Top of Listed entries

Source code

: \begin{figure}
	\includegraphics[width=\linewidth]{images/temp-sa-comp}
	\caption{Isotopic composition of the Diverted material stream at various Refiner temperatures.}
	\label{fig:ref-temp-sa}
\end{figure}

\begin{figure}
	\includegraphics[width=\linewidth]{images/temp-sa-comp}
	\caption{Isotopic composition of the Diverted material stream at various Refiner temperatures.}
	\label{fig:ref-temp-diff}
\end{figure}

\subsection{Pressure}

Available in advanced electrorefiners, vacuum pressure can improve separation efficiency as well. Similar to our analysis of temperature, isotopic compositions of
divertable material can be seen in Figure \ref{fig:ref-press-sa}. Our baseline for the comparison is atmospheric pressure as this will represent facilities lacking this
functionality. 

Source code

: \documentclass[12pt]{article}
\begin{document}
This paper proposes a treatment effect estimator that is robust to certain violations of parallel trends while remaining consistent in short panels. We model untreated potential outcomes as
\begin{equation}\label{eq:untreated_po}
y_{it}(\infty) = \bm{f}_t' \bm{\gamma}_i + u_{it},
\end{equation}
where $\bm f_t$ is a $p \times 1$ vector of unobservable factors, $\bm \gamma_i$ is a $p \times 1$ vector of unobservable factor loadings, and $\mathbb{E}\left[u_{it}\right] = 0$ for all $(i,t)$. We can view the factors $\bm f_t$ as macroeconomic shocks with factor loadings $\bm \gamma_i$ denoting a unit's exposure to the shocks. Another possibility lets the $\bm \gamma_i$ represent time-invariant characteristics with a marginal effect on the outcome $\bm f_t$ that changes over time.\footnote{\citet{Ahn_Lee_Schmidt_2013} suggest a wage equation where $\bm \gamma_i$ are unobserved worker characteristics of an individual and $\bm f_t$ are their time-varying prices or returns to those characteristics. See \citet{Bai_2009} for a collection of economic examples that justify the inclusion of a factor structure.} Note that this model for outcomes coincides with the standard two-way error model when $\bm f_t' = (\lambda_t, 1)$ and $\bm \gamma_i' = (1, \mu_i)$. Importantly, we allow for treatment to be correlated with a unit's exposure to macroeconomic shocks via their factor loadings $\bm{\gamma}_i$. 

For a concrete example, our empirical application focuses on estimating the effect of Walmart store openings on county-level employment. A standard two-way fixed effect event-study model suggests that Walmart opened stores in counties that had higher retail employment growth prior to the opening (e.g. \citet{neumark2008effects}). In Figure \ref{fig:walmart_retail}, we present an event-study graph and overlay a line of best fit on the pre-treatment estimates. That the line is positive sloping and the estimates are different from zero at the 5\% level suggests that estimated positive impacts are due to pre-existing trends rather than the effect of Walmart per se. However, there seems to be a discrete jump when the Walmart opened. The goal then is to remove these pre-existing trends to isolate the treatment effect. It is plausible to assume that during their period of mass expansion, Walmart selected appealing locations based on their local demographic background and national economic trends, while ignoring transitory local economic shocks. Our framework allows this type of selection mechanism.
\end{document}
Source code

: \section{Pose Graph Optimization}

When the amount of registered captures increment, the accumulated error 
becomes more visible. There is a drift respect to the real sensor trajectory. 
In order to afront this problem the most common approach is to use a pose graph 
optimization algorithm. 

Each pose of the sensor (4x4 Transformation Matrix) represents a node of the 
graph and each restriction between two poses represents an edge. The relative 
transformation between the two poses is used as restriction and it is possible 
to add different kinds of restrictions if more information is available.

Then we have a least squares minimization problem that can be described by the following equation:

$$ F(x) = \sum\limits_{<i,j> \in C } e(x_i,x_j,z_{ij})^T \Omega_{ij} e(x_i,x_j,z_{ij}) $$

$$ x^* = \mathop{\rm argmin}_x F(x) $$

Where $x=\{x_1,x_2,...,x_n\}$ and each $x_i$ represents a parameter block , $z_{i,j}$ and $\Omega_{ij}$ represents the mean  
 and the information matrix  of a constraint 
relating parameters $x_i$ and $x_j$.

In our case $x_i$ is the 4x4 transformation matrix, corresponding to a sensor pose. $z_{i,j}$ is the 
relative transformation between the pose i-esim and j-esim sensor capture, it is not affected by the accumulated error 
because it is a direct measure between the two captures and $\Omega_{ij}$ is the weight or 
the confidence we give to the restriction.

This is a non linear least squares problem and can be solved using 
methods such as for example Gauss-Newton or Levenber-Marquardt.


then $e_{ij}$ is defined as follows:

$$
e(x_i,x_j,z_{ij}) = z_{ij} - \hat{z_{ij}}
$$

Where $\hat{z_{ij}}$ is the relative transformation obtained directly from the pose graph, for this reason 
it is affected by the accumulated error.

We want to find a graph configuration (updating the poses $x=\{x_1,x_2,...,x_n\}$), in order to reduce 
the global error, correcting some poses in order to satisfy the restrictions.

Bottom of Listed entries

Instructions to follow ▸ Your task is to print the whole listing again exactly.

Response below ▸
Source code

: \begin{figure}
	\includegraphics[width=\linewidth]{images/temp-sa-comp}
	\caption{Isotopic composition of the Diverted material stream at various Refiner temperatures.}
	\label{fig:ref-temp-sa}
\end{figure}

\begin{figure}
	\includegraphics[width=\linewidth]{images/temp-sa-comp}
	\caption{Isotopic composition of the Diverted material stream at various Refiner temperatures.}
	\label{fig:ref-temp-diff}
\end{figure}

\subsection{Pressure}

Available in advanced electrorefiners, vacuum pressure can improve separation efficiency as well. Similar to our analysis of temperature, isotopic compositions of
divertable material can be seen in Figure \ref{fig:ref-press-sa}. Our baseline for the comparison is atmospheric pressure as this will represent facilities lacking this
functionality. 

Source code

: \documentclass[12pt]{article}
\begin{document}
This paper proposes a treatment effect estimator that is robust to certain violations of parallel trends while remaining consistent in short panels. We model untreated potential outcomes as
\begin{equation}\label{eq:untreated_po}
y_{it}(\infty) = \bm{f}_t' \bm{\gamma}_i + u_{it},
\end{equation}
where $\bm f_t$ is a $p \times 1$ vector of unobservable factors, $\bm \gamma_i$ is a $p \times 1$ vector of unobservable factor loadings, and $\mathbb{E}\left[u_{it}\right] = 0$ for all $(i,t)$. We can view the factors $\bm f_t$ as macroeconomic shocks with factor loadings $\bm \gamma_i$ denoting a unit's exposure to the shocks. Another possibility lets the $\bm \gamma_i$ represent time-invariant characteristics with a marginal effect on the outcome $\bm f_t$ that changes over time.\footnote{\citet{Ahn_Lee_Schmidt_2013} suggest a wage equation where $\bm \gamma_i$ are unobserved worker characteristics of an individual and $\bm f_t$ are their time-varying prices or returns to those characteristics. See \citet{Bai_2009} for a collection of economic examples that justify the inclusion of a factor structure.} Note that this model for outcomes coincides with the standard two-way error model when $\bm f_t' = (\lambda_t, 1)$ and $\bm \gamma_i' = (1, \mu_i)$. Importantly, we allow for treatment to be correlated with a unit's exposure to macroeconomic shocks via their factor loadings $\bm{\gamma}_i$. 

For a concrete example, our empirical application focuses on estimating the effect of Walmart store openings on county-level employment. A standard two-way fixed effect event-study model suggests that Walmart opened stores in counties that had higher retail employment growth prior to the opening (e.g. \citet{neumark2008effects}). In Figure \ref{fig:walmart_retail}, we present an event-study graph and overlay a line of best fit on the pre-treatment estimates. That the line is positive sloping and the estimates are different from zero at the 5\% level suggests that estimated positive impacts are due to pre-existing trends rather than the effect of Walmart per se. However, there seems to be a discrete jump when the Walmart opened. The goal then is to remove these pre-existing trends to isolate the treatment effect. It is plausible to assume that during their period of mass expansion, Walmart selected appealing locations based on their local demographic background and national economic trends, while ignoring transitory local economic shocks. Our framework allows this type of selection mechanism.
\end{document}
Source code

: \section{Pose Graph Optimization}

When the amount of registered captures increment, the accumulated error 
becomes more visible. There is a drift respect to the real sensor trajectory. 
In order to afront this problem the most common approach is to use a pose graph 
optimization algorithm. 

Each pose of the sensor (4x4 Transformation Matrix) represents a node of the 
graph and each restriction between two poses represents an edge. The relative 
transformation between the two poses is used as restriction and it is possible 
to add different kinds of restrictions if more information is available.

Then we have a least squares minimization problem that can be described by the following equation:

$$ F(x) = \sum\limits_{<i,j> \in C } e(x_i,x_j,z_{ij})^T \Omega_{ij} e(x_i,x_j,z_{ij}) $$

$$ x^* = \mathop{\rm argmin}_x F(x) $$

Where $x=\{x_1,x_2,...,x_n\}$ and each $x_i$ represents a parameter block , $z_{i,j}$ and $\Omega_{ij}$ represents the mean  
 and the information matrix  of a constraint 
relating parameters $x_i$ and $x_j$.

In our case $x_i$ is the 4x4 transformation matrix, corresponding to a sensor pose. $z_{i,j}$ is the 
relative transformation between the pose i-esim and j-esim sensor capture, it is not affected by the accumulated error 
because it is a direct measure between the two captures and $\Omega_{ij}$ is the weight or 
the confidence we give to the restriction.

This is a non linear least squares problem and can be solved using 
methods such as for example Gauss-Newton or Levenber-Marquardt.


then $e_{ij}$ is defined as follows:

$$
e(x_i,x_j,z_{ij}) = z_{ij} - \hat{z_{ij}}
$$

Where $\hat{z_{ij}}$ is the relative transformation obtained directly from the pose graph, for this reason 
it is affected by the accumulated error.

We want to find a graph configuration (updating the poses $x=\{x_1,x_2,...,x_n\}$), in order to reduce 
the global error, correcting some poses in order to satisfy the restrictions.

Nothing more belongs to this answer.